What you are asked to do
From the entries below, please gather each line containing the string "files".

Source data

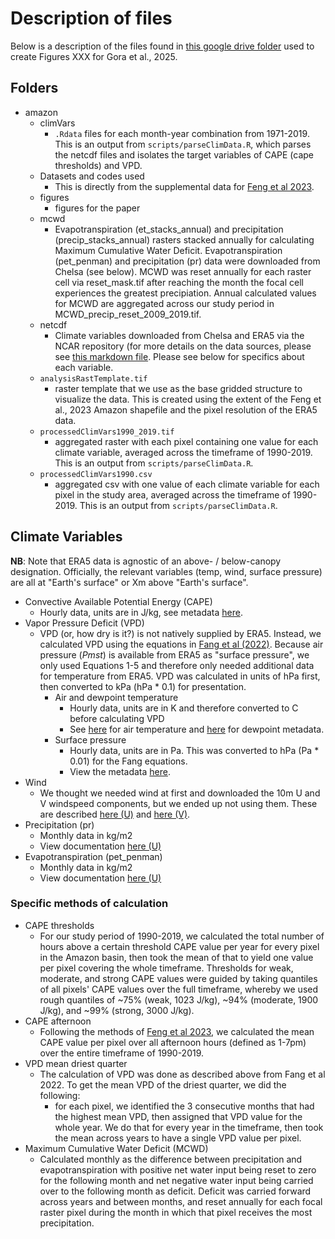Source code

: # Description of files
Below is a description of the files found in [this google drive folder](https://drive.google.com/drive/u/0/folders/1VGbKbd7jWngFbh7VBVefhp-tQCF0sMF4) used to create Figures XXX for Gora et al., 2025.

## Folders
- amazon
  - climVars
    - `.Rdata` files for each month-year combination from 1971-2019. This is an output from `scripts/parseClimData.R`, which parses the netcdf files and isolates the target variables of CAPE (cape thresholds) and VPD.
  - Datasets and codes used
    - This is directly from the supplemental data for [Feng et al 2023](https://www.nature.com/articles/s41467-022-35570-1).
  - figures
    - figures for the paper
  - mcwd
    - Evapotranspiration (et_stacks_annual) and precipitation (precip_stacks_annual) rasters stacked annually for calculating Maximum Cumulative Water Deficit. Evapotranspiration (pet_penman) and precipitation (pr) data were downloaded from Chelsa (see below). MCWD was reset annually for each raster cell via reset_mask.tif after reaching the month the focal cell experiences the greatest precipiation. Annual calculated values for MCWD are aggregated across our study period in MCWD_precip_reset_2009_2019.tif. 
  - netcdf
    - Climate variables downloaded from Chelsa and ERA5 via the NCAR repository (for more details on the data sources, please see [this markdown file](https://github.com/deadLabCary/Gora-et-al-2025/blob/main/dataSources.md). Please see below for specifics about each variable.
  - `analysisRastTemplate.tif`
    - raster template that we use as the base gridded structure to visualize the data. This is created using the extent of the Feng et al., 2023 Amazon shapefile and the pixel resolution of the ERA5 data.
  - `processedClimVars1990_2019.tif`
    - aggregated raster with each pixel containing one value for each climate variable, averaged across the timeframe of 1990-2019. This is an output from `scripts/parseClimData.R`.
  - `processedClimVars1990.csv`
    - aggregated csv with one value of each climate variable for each pixel in the study area, averaged across the timeframe of 1990-2019. This is an output from `scripts/parseClimData.R`.
 
## Climate Variables
**NB**: Note that ERA5 data is agnostic of an above- / below-canopy designation. Officially, the relevant variables (temp, wind, surface pressure) are all at "Earth's surface" or Xm above "Earth's surface". 
- Convective Available Potential Energy (CAPE)
  - Hourly data, units are in J/kg, see metadata [here](https://codes.ecmwf.int/grib/param-db/59).
- Vapor Pressure Deficit (VPD)
  - VPD (or, how dry is it?) is not natively supplied by ERA5. Instead, we calculated VPD using the equations in [Fang et al (2022)](https://agupubs.onlinelibrary.wiley.com/doi/10.1029/2022EF003019). Because air pressure (*Pmst*) is available from ERA5 as "surface pressure", we only used Equations 1-5 and therefore only needed additional data for temperature from ERA5. VPD was calculated in units of hPa first, then converted to kPa (hPa \* 0.1) for presentation.
    - Air and dewpoint temperature
      - Hourly data, units are in K and therefore converted to C before calculating VPD
      - See [here](https://codes.ecmwf.int/grib/param-db/167) for air temperature and [here](https://codes.ecmwf.int/grib/param-db/168) for dewpoint metadata.
    - Surface pressure
      - Hourly data, units are in Pa. This was converted to hPa (Pa \* 0.01) for the Fang equations.
      - View the metadata [here](https://codes.ecmwf.int/grib/param-db/134).
- Wind
  - We thought we needed wind at first and downloaded the 10m U and V windspeed components, but we ended up not using them. These are described [here (U)](https://codes.ecmwf.int/grib/param-db/165) and [here (V)](https://codes.ecmwf.int/grib/param-db/166).
- Precipitation (pr)
  - Monthly data in kg/m2
  - View documentation [here (U)](https://chelsa-climate.org/wp-admin/download-page/CHELSA_tech_specification_V2.pdf)
- Evapotranspiration (pet_penman)
  - Monthly data in kg/m2
  - View documentation [here (U)](https://chelsa-climate.org/wp-admin/download-page/CHELSA_tech_specification_V2.pdf)

### Specific methods of calculation
- CAPE thresholds
  - For our study period of 1990-2019, we calculated the total number of hours above a certain threshold CAPE value per year for every pixel in the Amazon basin, then took the mean of that to yield one value per pixel covering the whole timeframe. Thresholds for weak, moderate, and strong CAPE values were guided by taking quantiles of all pixels' CAPE values over the full timeframe, whereby we used rough quantiles of ~75% (weak, 1023 J/kg), ~94% (moderate, 1900 J/kg), and ~99% (strong, 3000 J/kg).
- CAPE afternoon
  - Following the methods of [Feng et al 2023](https://www.nature.com/articles/s41467-022-35570-1), we calculated the mean CAPE value per pixel over all afternoon hours (defined as 1-7pm) over the entire timeframe of 1990-2019.
- VPD mean driest quarter
  - The calculation of VPD was done as described above from Fang et al 2022. To get the mean VPD of the driest quarter, we did the following:
    - for each pixel, we identified the 3 consecutive months that had the highest mean VPD, then assigned that VPD value for the whole year. We do that for every year in the timeframe, then took the mean across years to have a single VPD value per pixel.
- Maximum Cumulative Water Deficit (MCWD)
  - Calculated monthly as the difference between precipitation and evapotranspiration with positive net water input being reset to zero for the following month and net negative water input being carried over to the following month as deficit. Deficit was carried forward across years and between months, and reset annually for each focal raster pixel during the month in which that pixel receives the most precipitation.
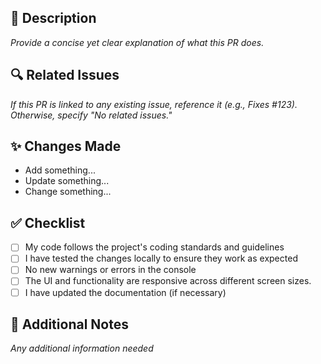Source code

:## 📌 Description

_Provide a concise yet clear explanation of what this PR does._

## 🔍 Related Issues

_If this PR is linked to any existing issue, reference it (e.g., Fixes #123). Otherwise, specify "No related issues."_

## ✨ Changes Made

- Add something...
- Update something...
- Change something...

## ✅ Checklist

- [ ] My code follows the project's coding standards and guidelines
- [ ] I have tested the changes locally to ensure they work as expected
- [ ] No new warnings or errors in the console
- [ ] The UI and functionality are responsive across different screen sizes.
- [ ] I have updated the documentation (if necessary)

## 🚀 Additional Notes

_Any additional information needed_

Task result
: # Description of files
Below is a description of the files found in [this google drive folder](https://drive.google.com/drive/u/0/folders/1VGbKbd7jWngFbh7VBVefhp-tQCF0sMF4) used to create Figures XXX for Gora et al., 2025.
    - `.Rdata` files for each month-year combination from 1971-2019. This is an output from `scripts/parseClimData.R`, which parses the netcdf files and isolates the target variables of CAPE (cape thresholds) and VPD.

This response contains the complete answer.